> _ABOUT THIS EXERCISE_:
From the entries that follow, reproduce exactly and only the lines from the line with "Magento CMS pages as a tree structure" to the line with "view independent tree", endpoints included.

EXERCISE DATA: Begin

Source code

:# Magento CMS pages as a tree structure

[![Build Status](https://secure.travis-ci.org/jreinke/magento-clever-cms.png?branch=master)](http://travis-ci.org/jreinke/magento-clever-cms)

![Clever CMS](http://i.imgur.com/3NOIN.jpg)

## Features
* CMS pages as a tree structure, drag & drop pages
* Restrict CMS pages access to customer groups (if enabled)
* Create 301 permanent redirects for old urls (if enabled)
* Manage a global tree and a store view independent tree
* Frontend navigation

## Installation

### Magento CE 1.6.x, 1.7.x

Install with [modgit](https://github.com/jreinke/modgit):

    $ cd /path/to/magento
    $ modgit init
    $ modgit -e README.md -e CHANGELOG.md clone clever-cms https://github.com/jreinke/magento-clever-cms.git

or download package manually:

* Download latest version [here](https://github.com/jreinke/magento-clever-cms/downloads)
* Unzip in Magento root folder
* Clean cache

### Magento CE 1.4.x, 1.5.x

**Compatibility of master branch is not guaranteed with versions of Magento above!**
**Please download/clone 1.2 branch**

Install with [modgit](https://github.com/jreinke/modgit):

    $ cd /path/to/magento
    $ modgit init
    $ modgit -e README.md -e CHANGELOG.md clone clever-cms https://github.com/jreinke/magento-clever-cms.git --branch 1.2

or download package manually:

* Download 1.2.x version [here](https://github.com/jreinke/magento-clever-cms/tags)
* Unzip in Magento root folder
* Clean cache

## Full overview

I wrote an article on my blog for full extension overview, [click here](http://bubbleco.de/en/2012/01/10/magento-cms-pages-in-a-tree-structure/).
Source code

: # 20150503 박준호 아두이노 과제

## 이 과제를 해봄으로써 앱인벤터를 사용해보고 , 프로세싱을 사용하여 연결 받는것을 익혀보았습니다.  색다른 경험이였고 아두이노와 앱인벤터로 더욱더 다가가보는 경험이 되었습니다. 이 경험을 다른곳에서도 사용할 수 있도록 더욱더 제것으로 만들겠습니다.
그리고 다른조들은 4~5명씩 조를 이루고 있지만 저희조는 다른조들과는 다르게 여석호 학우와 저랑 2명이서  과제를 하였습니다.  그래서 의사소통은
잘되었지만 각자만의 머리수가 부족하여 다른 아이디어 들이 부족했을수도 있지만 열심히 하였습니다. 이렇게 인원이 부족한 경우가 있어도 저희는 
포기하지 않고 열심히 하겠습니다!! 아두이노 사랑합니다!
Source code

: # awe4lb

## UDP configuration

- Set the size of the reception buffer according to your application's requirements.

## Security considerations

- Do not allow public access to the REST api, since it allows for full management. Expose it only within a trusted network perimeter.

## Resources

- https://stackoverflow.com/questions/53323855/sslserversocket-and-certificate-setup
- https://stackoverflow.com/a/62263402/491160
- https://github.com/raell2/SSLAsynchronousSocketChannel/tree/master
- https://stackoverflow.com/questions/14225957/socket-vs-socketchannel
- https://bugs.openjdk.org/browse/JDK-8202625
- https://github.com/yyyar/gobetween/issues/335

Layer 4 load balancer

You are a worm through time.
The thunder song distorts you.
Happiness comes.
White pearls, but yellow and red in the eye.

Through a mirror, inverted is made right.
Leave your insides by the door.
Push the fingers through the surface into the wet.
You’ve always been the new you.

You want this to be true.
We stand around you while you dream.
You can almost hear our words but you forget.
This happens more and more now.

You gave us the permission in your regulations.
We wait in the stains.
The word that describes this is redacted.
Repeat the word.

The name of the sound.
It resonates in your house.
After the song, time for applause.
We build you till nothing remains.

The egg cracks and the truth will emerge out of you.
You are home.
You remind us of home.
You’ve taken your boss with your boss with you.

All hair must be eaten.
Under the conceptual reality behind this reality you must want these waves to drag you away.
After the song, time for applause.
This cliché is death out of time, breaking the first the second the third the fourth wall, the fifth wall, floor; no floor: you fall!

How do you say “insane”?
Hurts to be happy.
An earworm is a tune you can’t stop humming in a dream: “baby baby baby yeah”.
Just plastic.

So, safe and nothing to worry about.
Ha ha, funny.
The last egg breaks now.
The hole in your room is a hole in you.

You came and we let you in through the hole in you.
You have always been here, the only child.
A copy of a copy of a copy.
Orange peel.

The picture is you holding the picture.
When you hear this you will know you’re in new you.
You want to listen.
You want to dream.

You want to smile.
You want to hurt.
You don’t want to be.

EXERCISE DATA: End

> _RESPONSE AREA_:
:# Magento CMS pages as a tree structure

[![Build Status](https://secure.travis-ci.org/jreinke/magento-clever-cms.png?branch=master)](http://travis-ci.org/jreinke/magento-clever-cms)

![Clever CMS](http://i.imgur.com/3NOIN.jpg)

## Features
* CMS pages as a tree structure, drag & drop pages
* Restrict CMS pages access to customer groups (if enabled)
* Create 301 permanent redirects for old urls (if enabled)
* Manage a global tree and a store view independent tree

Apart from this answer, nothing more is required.